09 June 2012

A suicide note

I received a cryptic text message sometime in late March this year.  I had been out of the country and had lost my mobile phone.  I had to get a new phone with the same number but had lost my list of contacts. 
‘Uma left her body today. I am the most unfortunate father.’  Didn’t make sense.  It was one of many text messages, so I skipped to the next and the next.  Once I had responded to all the messages (after figuring out who had sent each of them), I returned to this cryptic sms.  Took me a while to understand. 

‘Uma’ was ‘Uma Shanthi’, a 9 year old girl I had first encountered two years before.  She suffered from a rare congenital ailment called Goldenhar Syndrom where victims suffer muted development in one side of their bodies, head to toe, external and internal.  Uma could not speak.  She needed a tube to help her breathe.  She couldn’t talk.  The only person she was attached to was her father whose face she would lick quite often; ‘aadaraya pennanne ehemai,’ her father explained that this was how she expressed affection.  Her mother had left them a long time before.  The father couldn’t afford to sleep much because he feared that she would pull out the tube.  Tough life. 

She had died, I understood. I called.  The funeral was over, he said. 

Two weeks later, he called, seeking an opinion.  He wanted to know what I felt about someone who had no aim in life committing suicide.  I am no counselor but this is what I said (in translation):

‘I subscribe to a Buddhist view of things and processes.  Until the final emancipation, we are all prisoners of the ata lo dahama (joy-sorrow, profit-loss, fame-infame, praise-blame), so death is not a release.  Come and see me now.’

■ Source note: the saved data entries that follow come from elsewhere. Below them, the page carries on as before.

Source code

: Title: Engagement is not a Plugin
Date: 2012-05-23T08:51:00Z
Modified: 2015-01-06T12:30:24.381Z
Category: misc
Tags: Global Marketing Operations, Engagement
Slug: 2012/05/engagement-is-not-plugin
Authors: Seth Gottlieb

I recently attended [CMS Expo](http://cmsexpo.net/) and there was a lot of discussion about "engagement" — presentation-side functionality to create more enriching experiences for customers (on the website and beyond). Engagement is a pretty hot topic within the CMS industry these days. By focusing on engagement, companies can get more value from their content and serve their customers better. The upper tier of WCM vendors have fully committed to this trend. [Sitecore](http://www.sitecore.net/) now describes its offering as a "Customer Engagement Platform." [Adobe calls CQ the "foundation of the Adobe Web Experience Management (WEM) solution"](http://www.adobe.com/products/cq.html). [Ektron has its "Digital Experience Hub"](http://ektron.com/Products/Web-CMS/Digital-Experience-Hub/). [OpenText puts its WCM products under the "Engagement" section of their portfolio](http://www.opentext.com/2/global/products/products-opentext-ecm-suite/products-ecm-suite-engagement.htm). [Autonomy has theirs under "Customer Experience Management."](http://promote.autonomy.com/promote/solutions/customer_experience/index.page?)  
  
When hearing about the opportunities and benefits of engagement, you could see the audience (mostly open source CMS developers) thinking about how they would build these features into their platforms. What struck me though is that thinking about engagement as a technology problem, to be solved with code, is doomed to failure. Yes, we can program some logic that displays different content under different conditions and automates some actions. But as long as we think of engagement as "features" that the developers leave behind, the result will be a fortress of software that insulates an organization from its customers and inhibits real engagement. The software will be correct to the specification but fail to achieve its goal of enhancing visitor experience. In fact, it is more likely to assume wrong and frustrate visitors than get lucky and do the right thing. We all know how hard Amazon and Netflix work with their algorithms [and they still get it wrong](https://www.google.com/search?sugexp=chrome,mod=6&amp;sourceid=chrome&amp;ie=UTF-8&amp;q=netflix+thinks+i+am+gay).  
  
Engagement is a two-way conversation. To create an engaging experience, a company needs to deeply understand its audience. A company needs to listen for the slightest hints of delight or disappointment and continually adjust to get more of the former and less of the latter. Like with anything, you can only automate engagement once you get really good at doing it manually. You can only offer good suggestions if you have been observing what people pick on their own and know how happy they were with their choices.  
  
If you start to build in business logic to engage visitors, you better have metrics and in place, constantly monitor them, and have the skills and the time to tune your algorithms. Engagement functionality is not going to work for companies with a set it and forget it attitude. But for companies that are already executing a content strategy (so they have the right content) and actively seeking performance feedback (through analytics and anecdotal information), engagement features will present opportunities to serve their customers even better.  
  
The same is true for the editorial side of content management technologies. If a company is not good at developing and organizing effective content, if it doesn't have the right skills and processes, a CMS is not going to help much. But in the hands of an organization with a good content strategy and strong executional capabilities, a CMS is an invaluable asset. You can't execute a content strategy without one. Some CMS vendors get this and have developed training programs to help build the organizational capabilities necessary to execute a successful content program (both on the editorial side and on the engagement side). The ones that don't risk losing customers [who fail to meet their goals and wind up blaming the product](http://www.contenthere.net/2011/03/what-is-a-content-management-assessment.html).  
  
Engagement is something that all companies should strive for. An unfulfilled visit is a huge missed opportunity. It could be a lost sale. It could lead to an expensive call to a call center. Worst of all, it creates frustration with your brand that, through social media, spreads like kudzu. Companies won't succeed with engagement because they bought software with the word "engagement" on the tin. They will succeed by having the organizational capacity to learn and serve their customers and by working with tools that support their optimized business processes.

So he did and we talked long, about his daughter, about life. 

‘She did not die, for she lives in you in the things she gave and the things she changed in you.’
‘Yes, and she cannot have gone to a bad place, for she could never have harboured any ill feeling towards anyone,’ he replied. 

Strangely, not too long after that, my brother Arjuna, the Buddhist scholar in the family, had held forth on ‘suicide’ to my wife Samadanie.  Here’s the gist:

‘The human form is important in comprehending the truth and working towards emancipation.  Suicide amounts to a rejection of the human form, a rejection of this necessary vessel to cross the river of sufferance.  It is unlikely that rejection gets rewarded in yet another opportunity and so suicide could very well result in that individual being forced to take up residence in another creature form.’

Made sense.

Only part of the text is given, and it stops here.